Live Situation #2 : Return value from Stored Procedure

Sometimes a problem sounds the damn easiest, but we get trapped into a really weird situation.

Because we just try to solve these problems by relating them with a similar concept. The technology resemblance is not so simple.
Problems may be as easier as to just add two numbers. There could be a number of technical approaches. Somebody just write a C function, somebody using pointers, somebody can play around the address values to display the same result value or someone using built-in API.

In this ORM world of programming (Object Relationship Mapping – Hibernate, Active Records etc.), the framework is giving a flexibility to a programmer to treat the entire database tuple (rows) as just like basic data types variable. And hence we over mistakes ourselves assuming they behave exactly.

Recently we had an issue with a Biztalk project around SQL Server.

Situation was like to retrieve the party name from one table in SQL Server. Later on based on the party name you need to populate another table.
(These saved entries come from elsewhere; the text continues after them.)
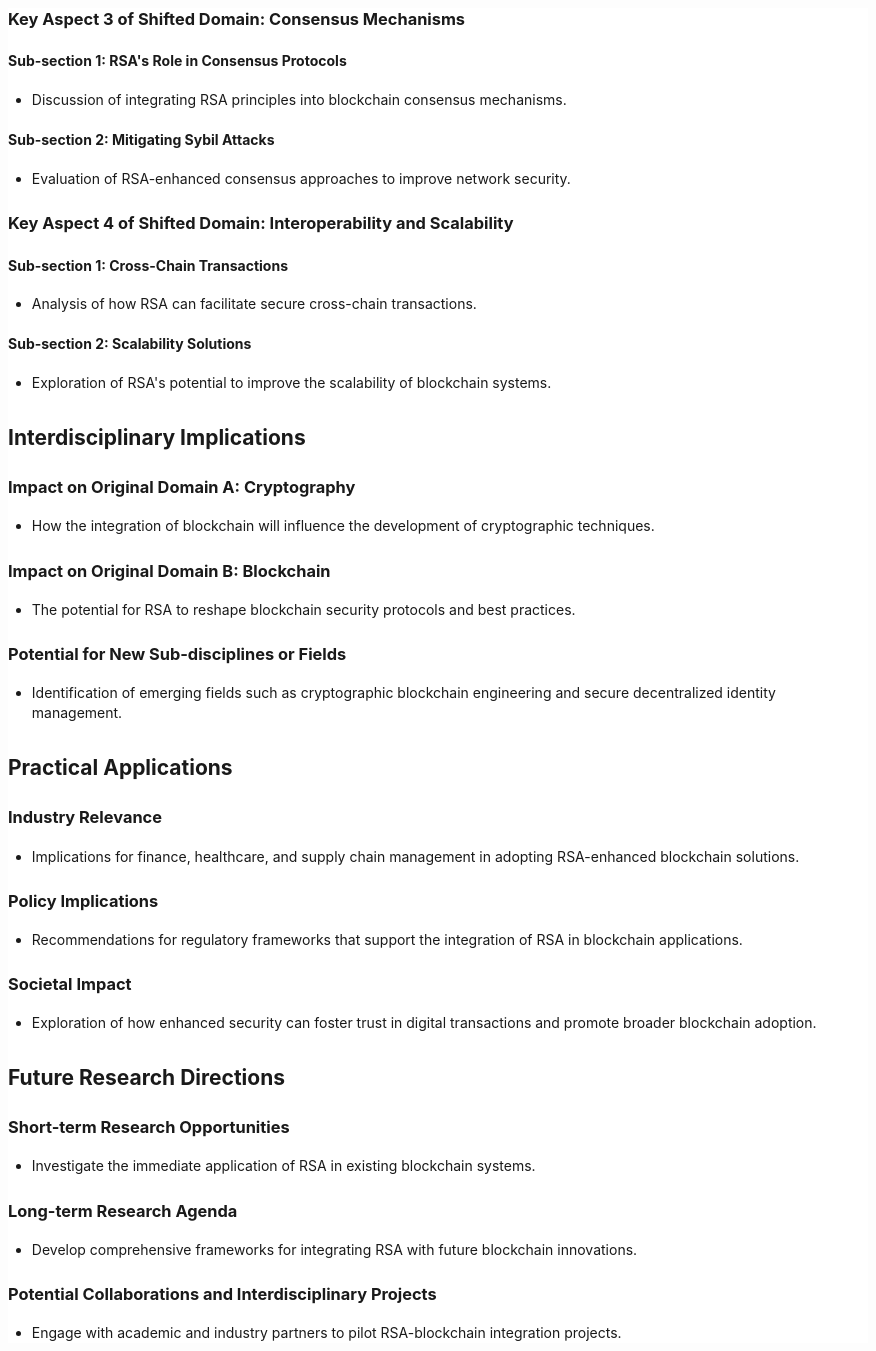 ### Key Aspect 3 of Shifted Domain: Consensus Mechanisms
#### Sub-section 1: RSA's Role in Consensus Protocols
- Discussion of integrating RSA principles into blockchain consensus mechanisms.
#### Sub-section 2: Mitigating Sybil Attacks
- Evaluation of RSA-enhanced consensus approaches to improve network security.

### Key Aspect 4 of Shifted Domain: Interoperability and Scalability
#### Sub-section 1: Cross-Chain Transactions
- Analysis of how RSA can facilitate secure cross-chain transactions.
#### Sub-section 2: Scalability Solutions
- Exploration of RSA's potential to improve the scalability of blockchain systems.

## Interdisciplinary Implications
### Impact on Original Domain A: Cryptography
- How the integration of blockchain will influence the development of cryptographic techniques.
### Impact on Original Domain B: Blockchain
- The potential for RSA to reshape blockchain security protocols and best practices.
### Potential for New Sub-disciplines or Fields
- Identification of emerging fields such as cryptographic blockchain engineering and secure decentralized identity management.

## Practical Applications
### Industry Relevance
- Implications for finance, healthcare, and supply chain management in adopting RSA-enhanced blockchain solutions.
### Policy Implications
- Recommendations for regulatory frameworks that support the integration of RSA in blockchain applications.
### Societal Impact
- Exploration of how enhanced security can foster trust in digital transactions and promote broader blockchain adoption.

## Future Research Directions
### Short-term Research Opportunities
- Investigate the immediate application of RSA in existing blockchain systems.
### Long-term Research Agenda
- Develop comprehensive frameworks for integrating RSA with future blockchain innovations.
### Potential Collaborations and Interdisciplinary Projects
- Engage with academic and industry partners to pilot RSA-blockchain integration projects.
currentParty = getPartyName();
if(null != currentParty ){
   // Populate the other table
}

We wrote a stored procedure pretty simple to above. But that did not work.
This is not the right place to explore each byte of our experiment; but finally what we concluded is – HOW TO CALL A SP, HOW TO PASS ARGUMENTS TO IT, HOW TO RETRIEVE PARAMETERS.

If you are a C#, Java, Ruby etc developers – You think this is pretty simple. But that’s not the case.
Don’ttreat the store procedure as normal functions. Syntactically stored procedures differs a lot.

1. Below is an example on – HOW TO RETURN VALUE from a SP

CREATE PROCEDURE doAddition_Using_ReturnValue
AS
BEGIN
      DECLARE @retRes int;
      --SET @retRes  = exec getSum_As_ReturnValue 4,5
      exec @retRes = getSum_As_ReturnValue 4,5
      print @retRes
END
GO

CREATE PROCEDURE getSum_As_ReturnValue
      -- Add the parameters for the stored procedure here
      @n1 int, @n2 int --// No special keyword for input paramaters
AS
BEGIN
      declare @res int
      set @res = @n1 + @n2;
      return @res
END

Your SP call should be – exec doAddition_Using_ReturnValue;

So what a big deal here. The big deal is hereYour return statement is compatible with int data type only. What if you want to return a string value and capture into a variable? As in my case party name has to be a string.

The answer is using OUTPUT parameter and that happens to be using a “SELECT” in SP.

2. Below is an example on How to return value using SELECT as OPUTPUT parameter

CREATE PROCEDURE doAddition_Using_OutParameter
AS
BEGIN
      DECLARE @outRes int;
      exec getSum_As_OutParameter 4,5, @outRes OUTPUT --// @outRes holds the returned value getSum_As_OutParameter having two in parameters 4,5
      print @outRes
END
GO

CREATE PROCEDURE getSum_As_OutParameter
      -- Add the parameters for the stored procedure here
      @n1 int, @n2 int, @res int OUTPUT   // @res must come in a SELECT statement for returning purpose
AS
BEGIN
      set @res = @n1 + @n2;
      SELECT @res
END
GO

Special thanks to Mario for letting me know that SELECT and return are different in SP calls.
Thanks to Biztalk friends here – Sandeep, Som & Manish for trapping me into a silly(sorry toughest!) problem.